Fully qualified beyond 2026…but just done. Done with the corruption. Done with the incompetence. Done with the double standards…
The Advice Industry has become a costly mess, that continues to burden advisers. Iress XPlan have just increased their fees by nearly 10% as well as this new CSLR. With 3 advisers in our practice, it is now approaching $100k per adviser to open the doors (before we even do any consulting) and that is not only non-commercial but unsustainable.
This article highlights the stupidity of this piece of legislation…
If advice is not given, then no claim is payable, so it is designed to overcome less than 1% of client losses (those which were due specifically to the advice compatriot).
Yet, it will cost a fixed administration amount for every adviser plus a slush fund for little or no benefit to people who unfairly lose money…

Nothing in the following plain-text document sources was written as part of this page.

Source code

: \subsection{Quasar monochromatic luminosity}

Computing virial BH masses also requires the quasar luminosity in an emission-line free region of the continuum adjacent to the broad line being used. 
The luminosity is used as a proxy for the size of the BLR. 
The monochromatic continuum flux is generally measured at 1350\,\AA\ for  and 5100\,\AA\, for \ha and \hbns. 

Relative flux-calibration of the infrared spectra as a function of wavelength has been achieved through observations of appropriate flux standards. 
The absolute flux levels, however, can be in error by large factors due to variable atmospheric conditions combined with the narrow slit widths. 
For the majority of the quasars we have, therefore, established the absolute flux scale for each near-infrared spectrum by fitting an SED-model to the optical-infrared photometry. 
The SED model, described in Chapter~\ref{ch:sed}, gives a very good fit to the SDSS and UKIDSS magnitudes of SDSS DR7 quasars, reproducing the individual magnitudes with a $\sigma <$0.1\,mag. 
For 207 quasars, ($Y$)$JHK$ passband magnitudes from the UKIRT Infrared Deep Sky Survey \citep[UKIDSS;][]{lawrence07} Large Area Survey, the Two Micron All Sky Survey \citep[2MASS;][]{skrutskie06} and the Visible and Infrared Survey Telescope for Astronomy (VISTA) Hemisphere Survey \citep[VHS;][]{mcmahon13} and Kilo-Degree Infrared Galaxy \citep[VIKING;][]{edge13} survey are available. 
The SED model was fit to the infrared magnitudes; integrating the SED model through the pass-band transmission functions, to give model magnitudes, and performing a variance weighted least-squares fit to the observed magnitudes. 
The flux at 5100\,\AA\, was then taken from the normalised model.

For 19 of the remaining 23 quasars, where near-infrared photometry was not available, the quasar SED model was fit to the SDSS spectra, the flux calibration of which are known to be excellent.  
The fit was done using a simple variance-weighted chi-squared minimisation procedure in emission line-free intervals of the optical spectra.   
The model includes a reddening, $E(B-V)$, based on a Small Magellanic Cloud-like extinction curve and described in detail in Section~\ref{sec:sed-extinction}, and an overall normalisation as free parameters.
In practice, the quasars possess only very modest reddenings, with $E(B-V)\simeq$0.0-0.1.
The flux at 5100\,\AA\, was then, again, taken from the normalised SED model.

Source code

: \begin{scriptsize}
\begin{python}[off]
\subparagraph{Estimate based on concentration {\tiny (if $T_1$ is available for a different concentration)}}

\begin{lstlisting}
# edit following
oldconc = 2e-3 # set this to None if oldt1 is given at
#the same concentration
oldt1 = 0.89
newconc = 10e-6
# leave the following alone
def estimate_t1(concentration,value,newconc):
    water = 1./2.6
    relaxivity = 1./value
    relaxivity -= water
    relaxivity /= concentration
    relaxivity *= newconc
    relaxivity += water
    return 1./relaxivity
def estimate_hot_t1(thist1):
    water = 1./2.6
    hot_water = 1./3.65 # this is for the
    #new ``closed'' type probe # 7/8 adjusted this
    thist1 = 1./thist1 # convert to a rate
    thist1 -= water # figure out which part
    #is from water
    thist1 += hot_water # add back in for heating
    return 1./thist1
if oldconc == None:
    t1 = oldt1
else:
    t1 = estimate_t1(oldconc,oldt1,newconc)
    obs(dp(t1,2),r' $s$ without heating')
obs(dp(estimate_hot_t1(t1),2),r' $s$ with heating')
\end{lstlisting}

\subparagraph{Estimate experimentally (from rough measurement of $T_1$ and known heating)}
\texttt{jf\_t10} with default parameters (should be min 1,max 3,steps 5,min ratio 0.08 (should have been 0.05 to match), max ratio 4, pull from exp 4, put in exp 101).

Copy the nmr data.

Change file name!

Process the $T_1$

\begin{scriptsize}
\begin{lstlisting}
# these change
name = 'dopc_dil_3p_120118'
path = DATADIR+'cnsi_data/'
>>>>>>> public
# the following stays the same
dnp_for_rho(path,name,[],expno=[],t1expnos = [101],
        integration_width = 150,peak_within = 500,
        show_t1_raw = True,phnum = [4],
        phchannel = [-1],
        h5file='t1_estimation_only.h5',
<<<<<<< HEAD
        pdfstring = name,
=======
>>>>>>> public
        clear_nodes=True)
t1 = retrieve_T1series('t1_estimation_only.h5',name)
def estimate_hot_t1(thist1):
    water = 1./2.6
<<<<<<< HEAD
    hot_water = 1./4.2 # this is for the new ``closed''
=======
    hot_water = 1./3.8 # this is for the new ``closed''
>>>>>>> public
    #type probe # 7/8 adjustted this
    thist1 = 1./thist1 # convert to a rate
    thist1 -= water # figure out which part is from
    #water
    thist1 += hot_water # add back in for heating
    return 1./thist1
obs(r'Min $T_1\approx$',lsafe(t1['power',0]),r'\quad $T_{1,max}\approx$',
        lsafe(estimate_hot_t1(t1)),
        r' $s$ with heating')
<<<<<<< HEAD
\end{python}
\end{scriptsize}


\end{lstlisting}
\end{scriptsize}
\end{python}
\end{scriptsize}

Costing thousands of dollars per year to advisers, for a client benefit of much less than $100 per adviser.
Pure highway robbery… It’s no wonder our “industry” is in such trouble.
Please God… get rid of the f*cking morons in parliament, we need somebody who has some idea of how to fix the problems. 🙁
Well that’s definitely not the Liberals who created this mess.
This is sickening.
That product providers, the large superannuation funds and banks, who cause most problems don’t have to pay is corrupt.
Frydenberg created this, and his Chief of Staff, Martin Codina (former FSC Poliy Director) has now been employed as an executive by CFS.
If there are no consequences to their actions, there will never be any changes.
CFS, a friend of my enemy is my enemy.